Le nouveau long-métrage de Mia Hansen-Love, Un beau matin, est une fois encore une réussite et peut-être son meilleur.

Avec beaucoup de sensibilité et d’intelligence, la réalisatrice aborde les relations humaines inter et intragénérationnelles en nous faisant croiser le chemin de Sandra (Léa Seydoux), de son père Georg (Pascal Greggory), éminent professeur de philosophie atteint de troubles cognitifs, et de la petite Linn que Sandra élève seule après la perte de son mari.

Ce très beau film délicat et sensible, mêle l’intime et le public pour nous faire partager la difficile gestion des sentiments contradictoires que l’on peut éprouver face aux événements extérieurs et privés. En réaction à ceux-ci, tout en tenant compte de leur volonté, les personnages seront obligés de gérer ce qui peut être dit, ce qui devrait se dire et, au final, ce qui est dit.

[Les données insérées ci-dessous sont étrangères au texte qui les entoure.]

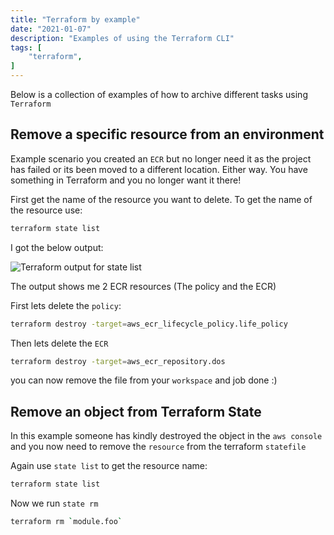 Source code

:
 ```yaml
---
title: "Terraform by example"
date: "2021-01-07"
description: "Examples of using the Terraform CLI"
tags: [
    "terraform",
]
---
```


Below is a collection of examples of how to archive different tasks using `Terraform`

## Remove a specific resource from an environment

Example scenario you created an `ECR` but no longer need it as the project has failed or its been moved to a different location. Either way. You have something in Terraform and you no longer want it there!

First get the name of the resource you want to delete. To get the name of the resource use:

``` bash
terraform state list
```

I got the below output:

![Terraform output for state list](/terraform-by-example/terraform01.PNG)

The output shows me 2 ECR resources (The policy and the ECR)

First lets delete the `policy`:

``` bash
terraform destroy -target=aws_ecr_lifecycle_policy.life_policy
```

Then lets delete the `ECR`

``` bash
terraform destroy -target=aws_ecr_repository.dos
```

you can now remove the file from your `workspace` and job done :)

## Remove an object from Terraform State

In this example someone has kindly destroyed the object in the `aws console` and you now need to remove the `resource` from the terraform `statefile`

Again use `state list` to get the resource name:

``` bash
terraform state list
```

Now we run `state rm`

``` bash
terraform rm `module.foo`
```

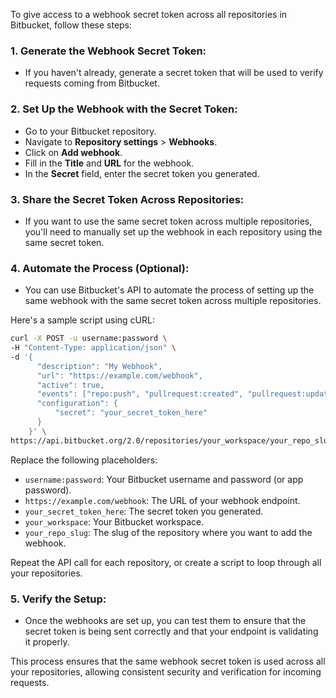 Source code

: To give access to a webhook secret token across all repositories in Bitbucket, follow these steps:

### 1. **Generate the Webhook Secret Token:**
   - If you haven't already, generate a secret token that will be used to verify requests coming from Bitbucket.

### 2. **Set Up the Webhook with the Secret Token:**
   - Go to your Bitbucket repository.
   - Navigate to **Repository settings** > **Webhooks**.
   - Click on **Add webhook**.
   - Fill in the **Title** and **URL** for the webhook.
   - In the **Secret** field, enter the secret token you generated.

### 3. **Share the Secret Token Across Repositories:**
   - If you want to use the same secret token across multiple repositories, you'll need to manually set up the webhook in each repository using the same secret token.

### 4. **Automate the Process (Optional):**
   - You can use Bitbucket's API to automate the process of setting up the same webhook with the same secret token across multiple repositories.

   Here's a sample script using cURL:

   ```bash
   curl -X POST -u username:password \
   -H "Content-Type: application/json" \
   -d '{
         "description": "My Webhook",
         "url": "https://example.com/webhook",
         "active": true,
         "events": ["repo:push", "pullrequest:created", "pullrequest:updated"],
         "configuration": {
             "secret": "your_secret_token_here"
         }
       }' \
   https://api.bitbucket.org/2.0/repositories/your_workspace/your_repo_slug/hooks
   ```

   Replace the following placeholders:
   - `username:password`: Your Bitbucket username and password (or app password).
   - `https://example.com/webhook`: The URL of your webhook endpoint.
   - `your_secret_token_here`: The secret token you generated.
   - `your_workspace`: Your Bitbucket workspace.
   - `your_repo_slug`: The slug of the repository where you want to add the webhook.

   Repeat the API call for each repository, or create a script to loop through all your repositories.

### 5. **Verify the Setup:**
   - Once the webhooks are set up, you can test them to ensure that the secret token is being sent correctly and that your endpoint is validating it properly.

This process ensures that the same webhook secret token is used across all your repositories, allowing consistent security and verification for incoming requests.
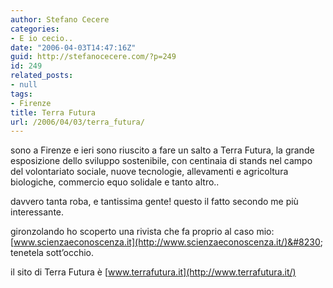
```yaml
---
author: Stefano Cecere
categories:
- E io cecio..
date: "2006-04-03T14:47:16Z"
guid: http://stefanocecere.com/?p=249
id: 249
related_posts:
- null
tags:
- Firenze
title: Terra Futura
url: /2006/04/03/terra_futura/
---
```


<img src='/wp-content/terra_futura.jpg' alt='' align='left' />sono a Firenze e ieri sono riuscito a fare un salto a Terra Futura, la grande esposizione dello sviluppo sostenibile, con centinaia di stands nel campo del volontariato sociale, nuove tecnologie, allevamenti e agricoltura biologiche, commercio equo solidale e tanto altro..

davvero tanta roba, e tantissima gente! questo il fatto secondo me più interessante.

<img src='/wp-content/terra_futura_2.jpg' alt='' align='left' />gironzolando ho scoperto una rivista che fa proprio al caso mio: [www.scienzaeconoscenza.it](http://www.scienzaeconoscenza.it/)&#8230; tenetela sott&#8217;occhio.

il sito di Terra Futura è [www.terrafutura.it](http://www.terrafutura.it/)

Ainsi, qu’est-ce que Sandra peut raconter sur la déchéance physique et intellectuelle de son père à d’anciennes élèves de celui-ci qui souhaitent le contacter ? Quels mots trouvera Clément (Melvil Poupaud) pour dire à la mère de ses enfants qu’il n’est finalement plus amoureux d’elle ? Enfin, Sandra pourra-t-elle tout dire à Linn quand Clément fera irruption dans sa vie ?

Sandra, assaillie de sentiments divers, de la tristesse de voir la déchéance paternelle à la joie d’une possible reconstruction familiale, est ici au centre de ces questions traitées avec beaucoup de finesse.

Le film est aussi riche dans ses thématiques. Celle de l’héritage : que garder du grand homme que fut Georg, tant du point de vue intellectuel que matériel ? Celle de l’ambivalence dans les relations humaines, avec le nouveau couple Sandra/Clément en porte-à-faux ou celui de Georg/Françoise quand celle-ci (Nicole Garcia), la mère de Sandra, reste malgré leur séparation visiblement encore attachée à son ex-mari. Celle de la culpabilité liée à l’abandon, parfois malheureusement nécessaire. Celle de la préservation d’un espace et d’un temps pour soi malgré les contraintes lourdes du quotidien, du travail, et de la maladie…

Enfin, les sentiments d’amour que se portent les personnages sont avant tout porteurs de tendresse et d’espoir, même dans les moments les plus difficiles.  Chaque protagoniste est en effet capable d’assumer, pour le meilleur ou pour le pire, les changements chez les autres. N’est-ce pas une des meilleures preuves d’amour que de continuer à aimer un être qui évolue, de ne pas rester fixé sur un instantané mais d’accepter son cheminement, bref de considérer l’autre comme une personne humaine et non comme une image figée ?

Porté par de formidables acteurs dirigés avec brio, dont une Léa Seydoux qui emporte l’adhésion dans un rôle moins monolithique qu’à l’accoutumée, ce film profond et juste saura à n’en pas douter toucher de nombreux spectateurs.